Exercise instructions
While you copy the lines below, skip the pictures and keep the rest exact.
═══
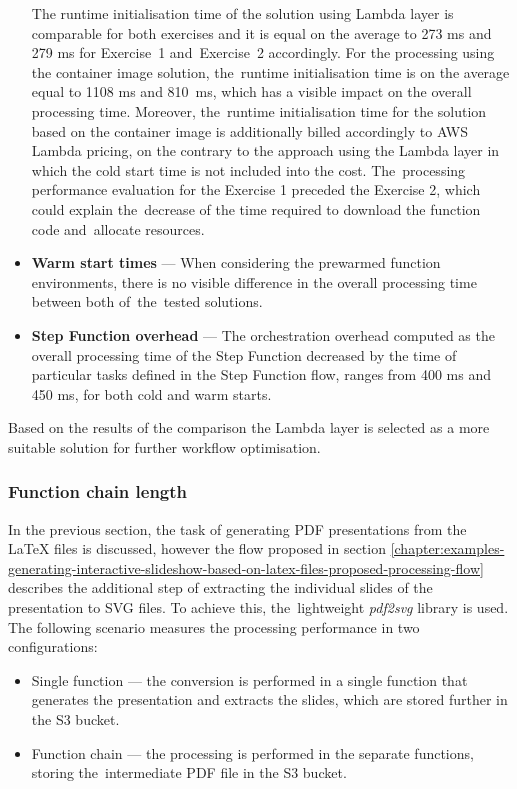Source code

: \begin{itemize}
    The runtime initialisation time of the solution using Lambda layer is comparable for both exercises and it is equal on the average to 273 ms and 279 ms for Exercise~1 and~Exercise~2 accordingly. 
    For the processing using the container image solution, the~runtime initialisation time is on the average equal to 1108 ms and 810~ms, which has a visible impact on the overall processing time. Moreover, the~runtime initialisation time for the solution based on the container image is additionally billed accordingly to AWS Lambda pricing, on the contrary to the approach using the Lambda layer in which the cold start time is not included into the cost.
    The~processing performance evaluation for the Exercise 1 preceded the Exercise 2, which could explain the~decrease of the time required to download the function code and~allocate resources.
    \item \textbf{Warm start times} --- When considering the prewarmed function environments, there is no visible difference in the overall processing time between both of~the~tested solutions.
    \item \textbf{Step Function overhead} --- The orchestration overhead computed as the overall processing time of the Step Function decreased by the time of particular tasks defined in the Step Function flow, ranges from 400 ms and 450 ms, for both cold and warm starts.    
\end{itemize}

Based on the results of the comparison the Lambda layer is selected as a more suitable solution for further workflow optimisation.

\subsubsection{Function chain length}

In the previous section, the task of generating PDF presentations from the LaTeX files is discussed, however the flow proposed in section \ref{chapter:examples-generating-interactive-slideshow-based-on-latex-files-proposed-processing-flow} describes the additional step of extracting the individual slides of the presentation to SVG files. To achieve this, the~lightweight \textit{pdf2svg} \cite{pdf2svg} library is used. The following scenario measures the processing performance in two configurations:

\begin{itemize}
   \item Single function --- the conversion is performed in a single function that generates the presentation and extracts the slides, which are stored further in the S3 bucket.
   \item Function chain --- the processing is performed in the separate functions, storing the~intermediate PDF file in the S3 bucket.
\end{itemize}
═══
Solution to this task
Source code

: \begin{itemize}
    The runtime initialisation time of the solution using Lambda layer is comparable for both exercises and it is equal on the average to 273 ms and 279 ms for Exercise~1 and~Exercise~2 accordingly. 
    For the processing using the container image solution, the~runtime initialisation time is on the average equal to 1108 ms and 810~ms, which has a visible impact on the overall processing time. Moreover, the~runtime initialisation time for the solution based on the container image is additionally billed accordingly to AWS Lambda pricing, on the contrary to the approach using the Lambda layer in which the cold start time is not included into the cost.
    The~processing performance evaluation for the Exercise 1 preceded the Exercise 2, which could explain the~decrease of the time required to download the function code and~allocate resources.
    \item \textbf{Warm start times} --- When considering the prewarmed function environments, there is no visible difference in the overall processing time between both of~the~tested solutions.
    \item \textbf{Step Function overhead} --- The orchestration overhead computed as the overall processing time of the Step Function decreased by the time of particular tasks defined in the Step Function flow, ranges from 400 ms and 450 ms, for both cold and warm starts.    
\end{itemize}

Based on the results of the comparison the Lambda layer is selected as a more suitable solution for further workflow optimisation.

\subsubsection{Function chain length}

In the previous section, the task of generating PDF presentations from the LaTeX files is discussed, however the flow proposed in section \ref{chapter:examples-generating-interactive-slideshow-based-on-latex-files-proposed-processing-flow} describes the additional step of extracting the individual slides of the presentation to SVG files. To achieve this, the~lightweight \textit{pdf2svg} \cite{pdf2svg} library is used. The following scenario measures the processing performance in two configurations:

\begin{itemize}
   \item Single function --- the conversion is performed in a single function that generates the presentation and extracts the slides, which are stored further in the S3 bucket.
   \item Function chain --- the processing is performed in the separate functions, storing the~intermediate PDF file in the S3 bucket.
\end{itemize}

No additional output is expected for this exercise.